5. show feelings in a range of ways – from being ‘over’ co-operative and agreeable to being angry and lashing out

Young people in the secondary school years may …

1. feel a sense of loss similar to those of other adults involved and in their extended family

2. experience the changes in their family as unique, and so feel different and alone

3. worry about family finances

4. be unwilling to be a part of family arrangements that they feel don’t suit them

5. feel angry, anxious, sad and overwhelmed

6. engage in risky behaviours as a way of dealing with their feelings about the changes

What can children and young people do for themselves?

Children and young people are often caught in the middle when the family changes. However, there are things they can be encouraged to do that may help:

1. read (appropriate) picture books and novels to understand they are not alone and that other children are dealing with similar issues

2. talk to their parents about how they are feeling

3. talk to other interested and supportive adults and peers about how they are feeling

4. visit child-focused websites for age-appropriate information about separation and divorce – this can help allay fears and provide facts and ideas on coping.

How can parents help?

Parents may be just coping with the changes and losses that come with separation and divorce, and can feel overwhelmed in supporting their children ‘the right way’ while they try to manage themselves. Importantly, one of the best things parents can do is look after themselves – parent wellbeing is key to children coping well.

Parents can also help by:

1. finding time, space and attention to spend talking and listening with their child

2. letting children and young people have a say in decision making

3. managing home routines that are constant, warm and reassuring

4. ensuring children are eating well, sleeping enough and getting some exercise

5. letting school know what is going on so that other adults can support their child

6. accepting help from others (whether to mind the children for some parent time out, someone to have a laugh or a cry with, or a trusted adult for children to turn to).

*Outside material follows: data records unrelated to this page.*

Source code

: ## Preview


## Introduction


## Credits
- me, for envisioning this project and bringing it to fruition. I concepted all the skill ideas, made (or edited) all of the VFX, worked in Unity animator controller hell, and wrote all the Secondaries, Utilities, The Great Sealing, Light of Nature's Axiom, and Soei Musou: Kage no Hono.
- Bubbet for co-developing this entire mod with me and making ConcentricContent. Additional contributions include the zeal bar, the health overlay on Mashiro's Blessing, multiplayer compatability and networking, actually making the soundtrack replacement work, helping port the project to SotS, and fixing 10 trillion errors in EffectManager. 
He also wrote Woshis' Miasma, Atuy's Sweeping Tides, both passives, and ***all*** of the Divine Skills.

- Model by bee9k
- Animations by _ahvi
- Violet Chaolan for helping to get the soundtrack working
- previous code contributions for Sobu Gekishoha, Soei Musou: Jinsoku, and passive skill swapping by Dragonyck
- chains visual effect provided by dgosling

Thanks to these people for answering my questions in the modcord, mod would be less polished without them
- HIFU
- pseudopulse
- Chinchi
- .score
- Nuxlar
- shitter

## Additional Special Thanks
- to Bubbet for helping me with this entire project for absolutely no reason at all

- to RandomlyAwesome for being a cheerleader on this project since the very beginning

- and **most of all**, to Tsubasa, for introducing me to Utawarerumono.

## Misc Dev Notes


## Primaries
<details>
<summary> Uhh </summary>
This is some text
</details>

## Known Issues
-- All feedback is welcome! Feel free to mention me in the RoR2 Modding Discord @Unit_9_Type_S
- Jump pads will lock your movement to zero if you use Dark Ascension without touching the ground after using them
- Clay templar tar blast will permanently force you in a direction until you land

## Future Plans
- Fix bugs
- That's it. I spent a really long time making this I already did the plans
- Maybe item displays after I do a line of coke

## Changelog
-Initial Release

How can other adults help?

There are often many adult care-givers in a child’s life, including grandparents, relatives, family friends, teachers and other school staff. Each can play a role in supporting children and young people as they manage family change. Suggestions include:

1. provide security and support to children and young people

2. help children and young people feel competent and in control

3. maintain expectations and consistent discipline

4. keep lines of communication open

5. respond appropriately, with understanding, if behaviour issues arise.

Schools can also help by recognising that all families have strengths and working with these strengths in supporting children and young people. School staff can also aim to maintain communication with both parents in a range of ways, and provide additional information and referral options for children and young people who need some more support.

– Melinda Phillips

References 

http://au.reachout.com. (2013). Fact Sheet: Dealing with Divorce and Custody. Retrieved on 160513 from http://au.reachout.com/Dealingwith-divorce-and-custody.

Graham, A. (2013). Seasons for Growth for Parents: Companion Manual (Pilot Program). Good Grief Ltd

Gray, B.P. (2001). Supporting Children and Families in Times of Stress. Texas Women’s University for Texas Child Care. http://www. kidshelp.com.au. (2013). Hot Topic: Separation and Divorce. Retrieved on 230513 from http://www.kidshelp.com.au/teens/ get-info/hot-topics/separation-and-divorce.php.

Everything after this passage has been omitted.